L’atteggiamento del Partito Repubblicano fin qui è una conseguenza dell’atteggiamento dei suoi elettori. Se l’opinione pubblica statunitense è molto divisa sull’impeachment, con i favorevoli che oggi superano di poco i contrari, secondo i sondaggi la base del partito è ancora saldamente dalla parte di Trump, ed è disposta a difenderlo a qualsiasi costo. Scopriremo nei prossimi giorni l’eventuale impatto della testimonianza di Sondland, ma a oggi i senatori del Partito Repubblicano che dovessero esporsi a favore dell’impeachment andrebbero incontro a grosse contestazioni da parte dei loro stessi elettori, compromettendo così le proprie possibilità di rielezione. Quando la Camera ha votato per aprire l’indagine contro Trump, non un solo deputato del Partito Repubblicano ha votato a favore.

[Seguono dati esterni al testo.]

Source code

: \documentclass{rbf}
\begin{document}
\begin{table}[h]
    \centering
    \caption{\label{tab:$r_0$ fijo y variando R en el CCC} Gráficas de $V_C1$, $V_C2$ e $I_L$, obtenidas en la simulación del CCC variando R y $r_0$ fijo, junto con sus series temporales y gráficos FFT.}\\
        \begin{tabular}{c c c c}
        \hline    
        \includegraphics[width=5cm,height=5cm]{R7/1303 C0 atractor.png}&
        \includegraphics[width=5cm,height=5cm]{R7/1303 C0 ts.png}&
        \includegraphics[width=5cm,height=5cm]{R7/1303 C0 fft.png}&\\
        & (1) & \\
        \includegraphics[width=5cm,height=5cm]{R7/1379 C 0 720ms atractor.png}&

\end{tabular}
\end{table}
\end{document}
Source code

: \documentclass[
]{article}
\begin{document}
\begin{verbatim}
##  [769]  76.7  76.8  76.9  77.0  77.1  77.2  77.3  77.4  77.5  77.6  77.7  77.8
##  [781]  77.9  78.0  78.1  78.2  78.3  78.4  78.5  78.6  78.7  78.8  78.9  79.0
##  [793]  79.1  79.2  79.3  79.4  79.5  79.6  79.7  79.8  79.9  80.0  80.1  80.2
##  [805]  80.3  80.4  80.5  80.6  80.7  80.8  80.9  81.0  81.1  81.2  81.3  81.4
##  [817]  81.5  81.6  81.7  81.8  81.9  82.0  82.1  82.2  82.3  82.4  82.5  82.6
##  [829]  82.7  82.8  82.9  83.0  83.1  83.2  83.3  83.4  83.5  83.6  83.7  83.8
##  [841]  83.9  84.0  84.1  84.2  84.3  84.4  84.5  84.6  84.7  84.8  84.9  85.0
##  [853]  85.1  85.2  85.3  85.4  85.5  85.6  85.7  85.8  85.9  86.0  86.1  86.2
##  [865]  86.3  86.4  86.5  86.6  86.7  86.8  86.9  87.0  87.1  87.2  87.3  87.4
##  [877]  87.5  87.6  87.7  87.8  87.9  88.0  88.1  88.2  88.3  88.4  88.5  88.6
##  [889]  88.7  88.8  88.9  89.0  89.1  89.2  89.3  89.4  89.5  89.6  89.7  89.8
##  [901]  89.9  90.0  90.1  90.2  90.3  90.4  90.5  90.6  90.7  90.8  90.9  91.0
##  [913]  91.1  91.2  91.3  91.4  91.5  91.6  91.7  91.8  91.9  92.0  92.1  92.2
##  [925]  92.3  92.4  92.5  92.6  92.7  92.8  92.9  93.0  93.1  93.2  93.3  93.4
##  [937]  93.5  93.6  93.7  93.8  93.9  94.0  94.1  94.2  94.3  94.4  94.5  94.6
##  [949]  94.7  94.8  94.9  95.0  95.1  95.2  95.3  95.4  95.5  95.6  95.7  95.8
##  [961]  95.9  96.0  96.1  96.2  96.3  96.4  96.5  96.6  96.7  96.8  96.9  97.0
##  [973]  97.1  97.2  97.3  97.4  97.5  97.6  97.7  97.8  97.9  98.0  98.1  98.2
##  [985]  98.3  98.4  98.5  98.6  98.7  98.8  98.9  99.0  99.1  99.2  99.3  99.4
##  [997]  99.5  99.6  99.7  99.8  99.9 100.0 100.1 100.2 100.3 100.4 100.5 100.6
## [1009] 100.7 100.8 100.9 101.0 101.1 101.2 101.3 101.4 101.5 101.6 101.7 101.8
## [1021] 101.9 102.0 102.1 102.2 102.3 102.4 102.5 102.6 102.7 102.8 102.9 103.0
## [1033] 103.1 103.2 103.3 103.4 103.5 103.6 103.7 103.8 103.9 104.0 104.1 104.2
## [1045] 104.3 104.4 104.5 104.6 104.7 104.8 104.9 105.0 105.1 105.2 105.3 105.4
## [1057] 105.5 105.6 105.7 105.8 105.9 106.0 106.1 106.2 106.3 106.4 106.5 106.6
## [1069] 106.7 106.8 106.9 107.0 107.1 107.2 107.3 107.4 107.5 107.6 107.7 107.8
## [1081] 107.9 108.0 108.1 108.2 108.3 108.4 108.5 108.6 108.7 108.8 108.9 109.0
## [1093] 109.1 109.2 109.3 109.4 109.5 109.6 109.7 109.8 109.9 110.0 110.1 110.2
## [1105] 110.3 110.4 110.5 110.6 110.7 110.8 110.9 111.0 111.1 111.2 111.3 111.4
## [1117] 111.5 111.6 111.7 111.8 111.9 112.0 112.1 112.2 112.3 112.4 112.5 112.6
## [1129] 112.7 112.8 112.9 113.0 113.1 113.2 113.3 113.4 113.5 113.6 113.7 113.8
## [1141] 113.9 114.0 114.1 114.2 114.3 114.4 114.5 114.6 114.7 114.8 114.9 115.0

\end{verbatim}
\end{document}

Per questo motivo si attendeva molto l’inizio delle audizioni pubbliche alla Camera, sulla base dell’idea che una parte degli americani – e dei Repubblicani – potesse cambiare idea ascoltando le testimonianze delle persone coinvolte in questa storia, e sulla base della speranza – da parte dei Democratici – di trovare un “momento John Dean”: una testimonianza credibile, grave e inequivoca sulla condotta del presidente degli Stati Uniti. Quel momento è arrivato, apparentemente, ma non è chiaro che conseguenze avrà. Al contrario di quanto accadde per Richard Nixon e Bill Clinton, per i quali gli scandali furono più o meno “un fulmine a ciel sereno”, come da semplificazioni giornalistiche, l’intera breve carriera politica di Donald Trump è stata ininterrottamente costellata da scandali su scandali, dal caso Russia alle accuse di corruzione, dai tentativi di favorire le proprie imprese ai soldi versati a un’attrice di film porno perché negasse la sua relazione col presidente. La sensibilità dell’opinione pubblica statunitense è cambiata moltissimo dagli anni Settanta a oggi, ed è stata ulteriormente intorpidita dalla radicalizzazione asimmetrica della politica statunitense – il Partito Repubblicano oggi ha posizioni di estrema destra simili a quelle di Alternative Für Deutschland, il partito neofascista tedesco – e dai numerosissimi scandali dell’amministrazione Trump, per il quale l’asticella delle aspettative e delle pretese da parte degli elettori è molto bassa.
L’esito dell’impeachment non dipenderà quindi dall’eventualità che sia accertata o meno la condotta di Trump rispetto all’Ucraina, sulla quale razionalmente non ci sono più dubbi, né strettamente sul giudizio che i senatori ne daranno, bensì su quanto sia ancora vera nel 2019 la famosa frase che Trump disse a gennaio del 2016: «Potrei sparare a qualcuno in mezzo a Fifth Avenue e comunque non perderei voti».